## Problem requirements
Please repeat the lines below exactly. Begin with the line containing "10. The results" and go on through the line containing "11. If you want".

## Input for this task
□ □ □ □ □ □ □
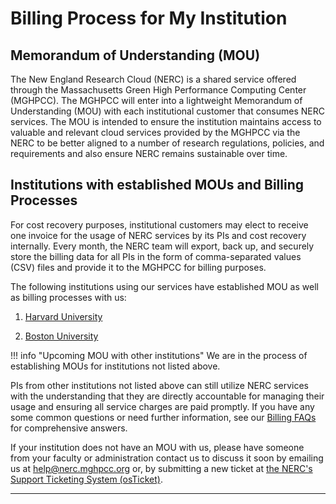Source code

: # Billing Process for My Institution

## Memorandum of Understanding (MOU)

The New England Research Cloud (NERC) is a shared service offered through the
Massachusetts Green High Performance Computing Center (MGHPCC). The MGHPCC will
enter into a lightweight Memorandum of Understanding (MOU) with each institutional
customer that consumes NERC services. The MOU is intended to ensure the institution
maintains access to valuable and relevant cloud services provided by the MGHPCC
via the NERC to be better aligned to a number of research regulations, policies,
and requirements and also ensure NERC remains sustainable over time.

## Institutions with established MOUs and Billing Processes

For cost recovery purposes, institutional customers may elect to receive one invoice
for the usage of NERC services by its PIs and cost recovery internally. Every month,
the NERC team will export, back up, and securely store the billing data for all
PIs in the form of comma-separated values (CSV) files and provide it to the MGHPCC
for billing purposes.

The following institutions using our services have established MOU as well as
billing processes with us:

1. [Harvard University](billing-process-for-harvard.md)

2. [Boston University](billing-process-for-bu.md)

!!! info "Upcoming MOU with other institutions"
    We are in the process of establishing MOUs for institutions not listed above.

PIs from other institutions not listed above can still utilize NERC services with
the understanding that they are directly accountable for managing their usage and
ensuring all service charges are paid promptly. If you have any some common
questions or need further information, see our [Billing FAQs](billing-faqs.md)
for comprehensive answers.

If your institution does not have an MOU with us, please have someone from your
faculty or administration contact us to discuss it soon by emailing us at
[help@nerc.mghpcc.org](mailto:help@nerc.mghpcc.org?subject=NERC%20MOU%20Question)
or, by submitting a new ticket at [the NERC's Support Ticketing System (osTicket)](https://mghpcc.supportsystem.com/open.php).

---
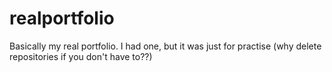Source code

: # realportfolio

Basically my real portfolio. 
I had one, but it was just for practise (why delete repositories if you don't have to??)
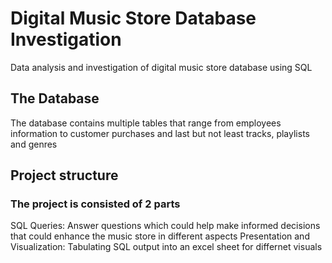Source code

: # Digital Music Store Database Investigation
Data analysis and investigation of digital music store database using SQL
## The Database
The database contains multiple tables that range from employees information to customer purchases and last but not least tracks, playlists and genres
## Project structure
### The project is consisted of 2 parts
SQL Queries: Answer questions which could help make informed decisions that could enhance the music store in different aspects
Presentation and Visualization: Tabulating SQL output into an excel sheet for differnet visuals
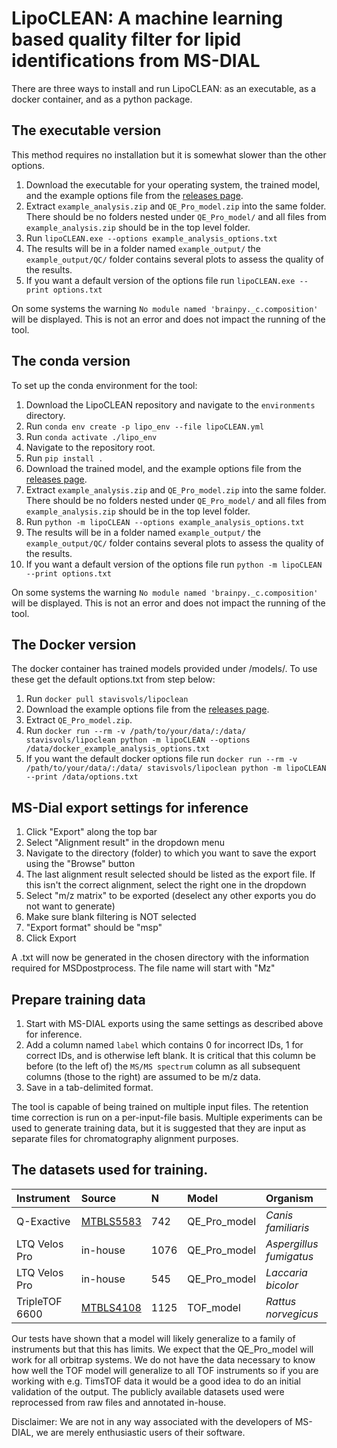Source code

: 
# LipoCLEAN: A machine learning based quality filter for lipid identifications from MS-DIAL
There are three ways to install and run LipoCLEAN: as an executable, as a docker container, and as a python package.

## The executable version
This method requires no installation but it is somewhat slower than the other options.
1. Download the executable for your operating system, the trained model, and the example options file from the [releases page](https://github.com/stavis1/lipoCLEAN/releases).
2. Extract `example_analysis.zip` and `QE_Pro_model.zip` into the same folder. There should be no folders nested under `QE_Pro_model/` and all files from `example_analysis.zip` should be in the top level folder.
3. Run `lipoCLEAN.exe --options example_analysis_options.txt`
4. The results will be in a folder named `example_output/` the `example_output/QC/` folder contains several plots to assess the quality of the results.
5. If you want a default version of the options file run `lipoCLEAN.exe --print options.txt`

On some systems the warning `No module named 'brainpy._c.composition'` will be displayed. This is not an error and does not impact the running of the tool.

## The conda version
To set up the conda environment for the tool:
1. Download the LipoCLEAN repository and navigate to the `environments` directory.
2. Run `conda env create -p lipo_env --file lipoCLEAN.yml`
3. Run `conda activate ./lipo_env`
4. Navigate to the repository root.
5. Run `pip install .`
7. Download the trained model, and the example options file from the [releases page](https://github.com/stavis1/lipoCLEAN/releases).
8. Extract `example_analysis.zip` and `QE_Pro_model.zip` into the same folder. There should be no folders nested under `QE_Pro_model/` and all files from `example_analysis.zip` should be in the top level folder.
9. Run `python -m lipoCLEAN --options example_analysis_options.txt`
10. The results will be in a folder named `example_output/` the `example_output/QC/` folder contains several plots to assess the quality of the results.
11. If you want a default version of the options file run `python -m lipoCLEAN --print options.txt`

On some systems the warning `No module named 'brainpy._c.composition'` will be displayed. This is not an error and does not impact the running of the tool.

## The Docker version
The docker container has trained models provided under /models/. To use these get the default options.txt from step below:
1. Run `docker pull stavisvols/lipoclean`
2. Download the example options file from the [releases page](https://github.com/stavis1/lipoCLEAN/releases).
3. Extract `QE_Pro_model.zip`.
4. Run `docker run --rm -v /path/to/your/data/:/data/ stavisvols/lipoclean python -m lipoCLEAN --options /data/docker_example_analysis_options.txt`
5. If you want the default docker options file run `docker run --rm -v /path/to/your/data/:/data/ stavisvols/lipoclean python -m lipoCLEAN --print /data/options.txt`

## MS-Dial export settings for inference
1. Click "Export" along the top bar
2. Select "Alignment result" in the dropdown menu
3. Navigate to the directory (folder) to which you want to save the export using the "Browse" button
4. The last alignment result selected should be listed as the export file. If this isn't the correct alignment, select the right one in the dropdown
5. Select "m/z matrix" to be exported (deselect any other exports you do not want to generate)
6. Make sure blank filtering is NOT selected
7. "Export format" should be "msp"
8. Click Export

A .txt will now be generated in the chosen directory with the information required for MSDpostprocess. The file name will start with "Mz"

## Prepare training data
1. Start with MS-DIAL exports using the same settings as described above for inference. 
2. Add a column named `label` which contains 0 for incorrect IDs, 1 for correct IDs, and is otherwise left blank. It is critical that this column be before (to the left of) the `MS/MS spectrum` column as all subsequent columns (those to the right) are assumed to be m/z data. 
3. Save in a tab-delimited format.

The tool is capable of being trained on multiple input files. The retention time correction is run on a per-input-file basis. Multiple experiments can be used to generate training data, but it is suggested that they are input as separate files for chromatography alignment purposes. 

## The datasets used for training.
| Instrument | Source | N  | Model | Organism |
| :--------- | :----- | :- | :---- | :------- |
| Q-Exactive | [MTBLS5583](https://www.ebi.ac.uk/metabolights/editor/MTBLS5583/descriptors) | 742 | QE_Pro_model | *Canis familiaris* |
| LTQ Velos Pro | in-house | 1076 | QE_Pro_model | *Aspergillus fumigatus* |
| LTQ Velos Pro | in-house | 545 | QE_Pro_model | *Laccaria bicolor* |
| TripleTOF 6600 | [MTBLS4108](https://www.ebi.ac.uk/metabolights/editor/MTBLS4108/descriptors) | 1125 | TOF_model | *Rattus norvegicus* |

Our tests have shown that a model will likely generalize to a family of instruments but that this has limits. We expect that the QE_Pro_model will work for all orbitrap systems. We do not have the data necessary to know how well the TOF model will generalize to all TOF instruments so if you are working with e.g. TimsTOF data it would be a good idea to do an initial validation of the output. The publicly available datasets used were reprocessed from raw files and annotated in-house.

Disclaimer: We are not in any way associated with the developers of MS-DIAL, we are merely enthusiastic users of their software.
□ □ □ □ □ □ □
## Reply to the exercise
10. The results will be in a folder named `example_output/` the `example_output/QC/` folder contains several plots to assess the quality of the results.
11. If you want a default version of the options file run `python -m lipoCLEAN --print options.txt`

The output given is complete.